Managers are often tasked with getting engaged employees, but perhaps starting with managers and leadership could be helpful in that pursuit. The Gallup Business Journal Article also noted that employees that are supervised by highly engaged managers are 59% more likely to be engaged that those supervised by actively disengaged managers. Gallup refers to this as the Cascade Effect…employee engagement is directly impacted by their managers’ engagement, and that managers’ engagement level is directly impacted by their managers’ engagement.
Getting the leadership engaged is the starting point to getting employees engaged. This cascade effect in the wrong direction is brutal. Perhaps you have lived through this cycle or are living through it. Many moons ago, I once worked for a company, where the President would frequently come into our Managers meetings, openly voicing (not jokingly) that he didn’t know if he wanted to continue with the business…voicing that he was just going to close the business and become a barista at Starbucks (no disrespect meant to Starbucks baristas). Do you want to take a guess as to the overall engagement level of employees in this company, when frequently, the management was being told that the President was looking at shutting down the operation? It is nearly impossible to get the desired outcome if you start with the wrong inputs.

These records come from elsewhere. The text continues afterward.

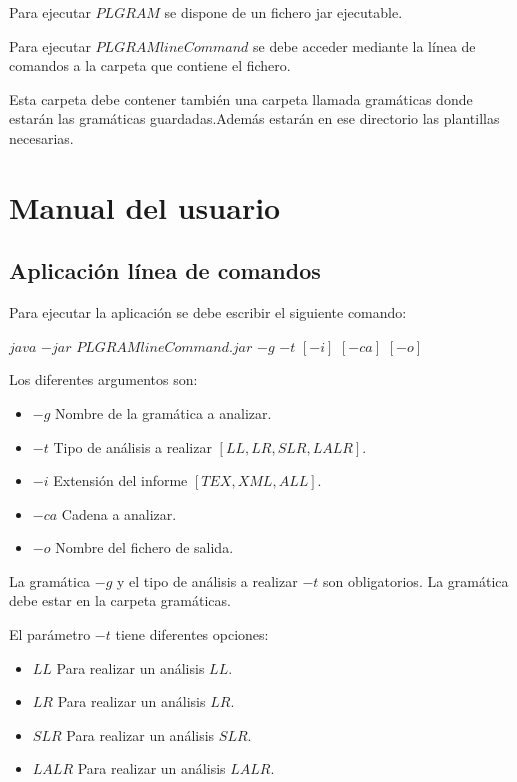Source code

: Para ejecutar $PLGRAM$ se dispone de un fichero jar ejecutable.


Para ejecutar $PLGRAMlineCommand$ se debe acceder mediante la línea de comandos a la carpeta que contiene el fichero.

Esta carpeta debe contener también una carpeta llamada gramáticas donde estarán las gramáticas guardadas.Además estarán en ese directorio las plantillas necesarias.

\section{Manual del usuario}

\subsection{Aplicación línea de comandos}

Para ejecutar la aplicación se debe escribir el siguiente comando:

 $java$ $-jar$ $PLGRAMlineCommand.jar$ $-g$ $-t$ $[-i]$ $[-ca]$ $[-o]$
 
 Los diferentes argumentos son:
 \begin{itemize}
 	\item $-g$ Nombre de la gramática a analizar.
 	\item $-t$ Tipo de análisis a realizar $[LL,LR,SLR,LALR].$
 	\item $-i$ Extensión del informe $[TEX, XML, ALL]$.
 	\item $-ca$ Cadena a analizar.
 	\item $-o$ Nombre del fichero de salida.
 	
\end{itemize} 



La gramática $-g$ y el tipo de análisis a realizar $-t$ son obligatorios. La gramática debe estar en la carpeta gramáticas.
 
El parámetro $-t$ tiene diferentes opciones:
  \begin{itemize}
 	 \item $LL$ Para realizar un análisis $LL$.
 	 \item $LR$ Para realizar un análisis $LR$.
 	 \item $SLR$ Para realizar un análisis $SLR$.
 	 \item $LALR$ Para realizar un análisis $LALR$.
 \end{itemize}
  
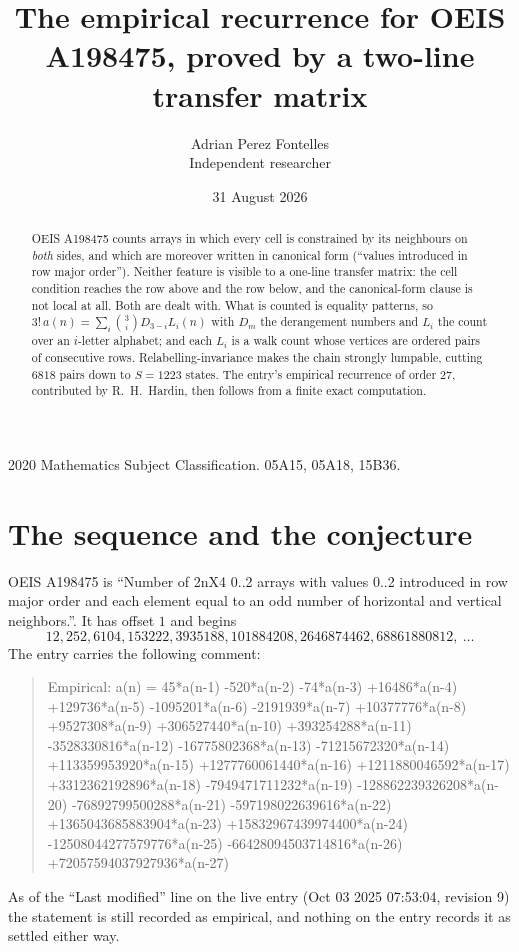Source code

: \documentclass[11pt,a4paper]{article}
\title{The empirical recurrence for OEIS A198475, proved by a two-line transfer matrix}
\author{Adrian Perez Fontelles\\ \small Independent researcher}
\date{31 August 2026}
\theoremstyle{plain}
\theoremstyle{definition}
\begin{document}
\maketitle

\begin{abstract}
OEIS A198475 counts arrays in which every cell is constrained by its neighbours on \emph{both}
sides, and which are moreover written in canonical form (``values introduced in row major
order''). Neither feature is visible to a one-line transfer matrix: the cell condition
reaches the row above and the row below, and the canonical-form clause is not local at
all. Both are dealt with. What is counted is equality patterns, so
$3!\,a(n)=\sum_i\binom{3}{i}D_{3-i}L_i(n)$ with $D_m$ the derangement numbers and
$L_i$ the count over an $i$-letter alphabet; and each $L_i$ is a walk count whose vertices
are ordered pairs of consecutive rows. Relabelling-invariance makes the chain strongly
lumpable, cutting $6818$ pairs down to $S=1223$ states. The entry's empirical recurrence of
order $27$, contributed by R.~H.~Hardin, then follows from a finite exact computation.
\end{abstract}

\noindent\small 2020 Mathematics Subject Classification. 05A15, 05A18, 15B36.\normalsize

\section{The sequence and the conjecture}

OEIS A198475 is ``Number of 2nX4 0..2 arrays with values 0..2 introduced in row major order and each element equal to an odd number of horizontal and vertical neighbors.''. It has offset $1$ and begins
\[
12, 252, 6104, 153222, 3935188, 101884208, 2646874462, 68861880812,\ \dots
\]
The entry carries the following comment:
\begin{quote}\small
Empirical: a(n) = 45*a(n-1) -520*a(n-2) -74*a(n-3) +16486*a(n-4) +129736*a(n-5) -1095201*a(n-6) -2191939*a(n-7) +10377776*a(n-8) +9527308*a(n-9) +306527440*a(n-10) +393254288*a(n-11) -3528330816*a(n-12) -16775802368*a(n-13) -71215672320*a(n-14) +113359953920*a(n-15) +1277760061440*a(n-16) +1211880046592*a(n-17) +3312362192896*a(n-18) -7949471711232*a(n-19) -128862239326208*a(n-20) -76892799500288*a(n-21) -597198022639616*a(n-22) +1365043685883904*a(n-23) +15832967439974400*a(n-24) -12508044277579776*a(n-25) -66428094503714816*a(n-26) +72057594037927936*a(n-27)
\end{quote}
As of the ``Last modified'' line on the live entry (Oct 03 2025 07:53:04, revision 9) the statement is
still recorded as empirical, and nothing on the entry records it as settled either way.
\end{document}

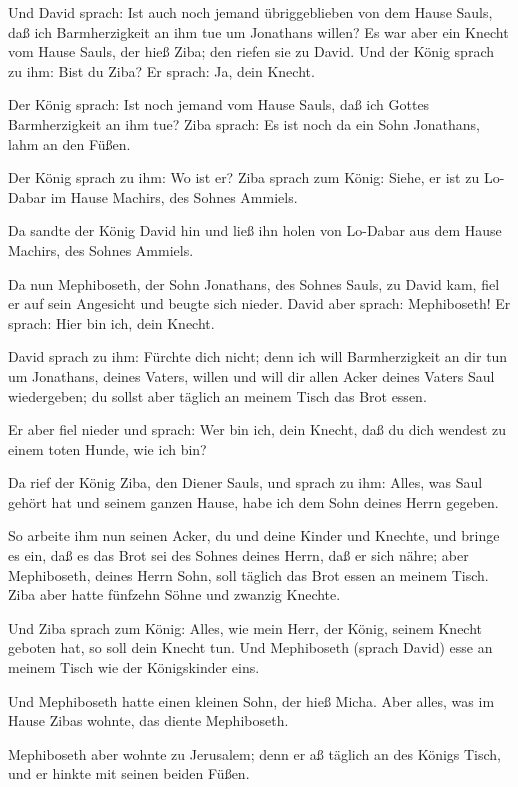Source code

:  Und David sprach: Ist auch noch jemand übriggeblieben von
dem Hause Sauls, daß ich Barmherzigkeit an ihm tue um Jonathans willen?
 Es war aber ein Knecht vom Hause Sauls, der hieß Ziba; den
riefen sie zu David. Und der König sprach zu ihm: Bist du Ziba? Er
sprach: Ja, dein Knecht.

 Der König sprach: Ist noch jemand vom Hause Sauls, daß ich
Gottes Barmherzigkeit an ihm tue? Ziba sprach: Es ist noch da ein Sohn
Jonathans, lahm an den Füßen.

 Der König sprach zu ihm: Wo ist er? Ziba sprach zum König:
Siehe, er ist zu Lo-Dabar im Hause Machirs, des Sohnes Ammiels.

 Da sandte der König David hin und ließ ihn holen von
Lo-Dabar aus dem Hause Machirs, des Sohnes Ammiels.

 Da nun Mephiboseth, der Sohn Jonathans, des Sohnes Sauls,
zu David kam, fiel er auf sein Angesicht und beugte sich nieder. David
aber sprach: Mephiboseth! Er sprach: Hier bin ich, dein Knecht.

 David sprach zu ihm: Fürchte dich nicht; denn ich will
Barmherzigkeit an dir tun um Jonathans, deines Vaters, willen und will
dir allen Acker deines Vaters Saul wiedergeben; du sollst aber täglich
an meinem Tisch das Brot essen.

 Er aber fiel nieder und sprach: Wer bin ich, dein Knecht,
daß du dich wendest zu einem toten Hunde, wie ich bin?

 Da rief der König Ziba, den Diener Sauls, und sprach zu
ihm: Alles, was Saul gehört hat und seinem ganzen Hause, habe ich dem
Sohn deines Herrn gegeben.

 So arbeite ihm nun seinen Acker, du und deine Kinder und
Knechte, und bringe es ein, daß es das Brot sei des Sohnes deines Herrn,
daß er sich nähre; aber Mephiboseth, deines Herrn Sohn, soll täglich das
Brot essen an meinem Tisch. Ziba aber hatte fünfzehn Söhne und zwanzig
Knechte.

 Und Ziba sprach zum König: Alles, wie mein Herr, der
König, seinem Knecht geboten hat, so soll dein Knecht tun. Und
Mephiboseth (sprach David) esse an meinem Tisch wie der Königskinder
eins.

 Und Mephiboseth hatte einen kleinen Sohn, der hieß Micha.
Aber alles, was im Hause Zibas wohnte, das diente Mephiboseth.

 Mephiboseth aber wohnte zu Jerusalem; denn er aß täglich
an des Königs Tisch, und er hinkte mit seinen beiden Füßen.

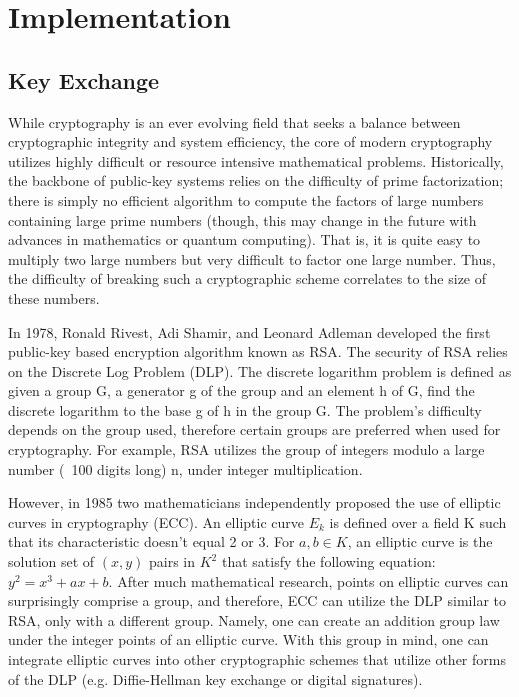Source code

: \section{Implementation}

\subsection{Key Exchange}
While cryptography is an ever evolving field that seeks a balance between cryptographic integrity and system efficiency, the core of modern cryptography utilizes highly difficult or resource intensive mathematical problems. Historically, the backbone of public-key systems relies on the difficulty of prime factorization; there is simply no efficient algorithm to compute the factors of large numbers containing large prime numbers (though, this may change in the future with advances in mathematics or quantum computing). That is, it is quite easy to multiply two large numbers but very difficult to factor one large number. Thus, the difficulty of breaking such a cryptographic scheme correlates to the size of these numbers.

In 1978, Ronald Rivest, Adi Shamir, and Leonard Adleman developed the first public-key based encryption algorithm known as RSA. The security of RSA relies on the Discrete Log Problem (DLP). The discrete logarithm problem is defined as given a group G, a generator g of the group and an element h of G, find the discrete logarithm to the base g of h in the group G. The problem's difficulty depends on the group used, therefore certain groups are preferred when used for cryptography. For example, RSA utilizes the group of integers modulo a large number (~100 digits long) n, under integer multiplication. 

However, in 1985 two mathematicians independently proposed the use of elliptic curves in cryptography (ECC). An elliptic curve $E_k$ is defined over a field K such that its characteristic doesn't equal 2 or 3. For $a,b \in K$, an elliptic curve is the solution set of $(x,y)$ pairs in $K^2$ that satisfy the following equation: $y^2 = x^3 + ax + b$. After much mathematical research, points on elliptic curves can surprisingly comprise a group, and therefore, ECC can utilize the DLP similar to RSA, only with a different group. Namely, one can create an addition group law under the integer points of an elliptic curve. With this group in mind, one can integrate elliptic curves into other cryptographic schemes that utilize other forms of the DLP (e.g. Diffie-Hellman key exchange or digital signatures).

So if this isn’t concerning enough, there are costs associated with disengaged managers…painstakingly high costs. Gallup estimates that the disengaged group costs the U.S. between $77 and $96 billion annually…
but wait: it gets worse. When factoring in the actively disengaged group, that estimate jumps to: $319 – $398 billion annually. While these numbers are estimates, we know there are tangible costs at stake here. This is the gorilla in the room, and working to fix this problem is a win-win opportunity for the employees (management or not) and organizations alike.
We can start attacking this bleeding hole in our economy by shifting our focus. The Strengthsfinder helps us to start identifying where natural talent resides in all of us individually. It gives us a lens where we can focus on what is right with us individually and those on our team…opening up the door to building on strengths and managing around weaknesses through the partnerships that are built on teams and across organizations. The results for organizations focused on managing talent through developing strength (laid out in the post: Talent Management – The Strengthsfinder differential) are staggering and based on nearly five decades of research from Gallup.
So…Much like the tomato and orange juice analogy, we cannot expect engaged employees to blossom from disengaged management. Are you personally operating at your best everyday? Is your team operating at their best everyday? Maybe disengagement is rampant around you…I have lived through it in the past, as have many others I know. A solution is available that is not a million dollar solution. Focusing on Talent…what is right with people, will be a starting point for bringing out the best in your managers and can really get your cascade effect going in the right direction. Based on the cascade effects broader results through organizations, can we really afford NOT to have engaged managers? Can you afford NOT to tackle this problem when a solution is within reach?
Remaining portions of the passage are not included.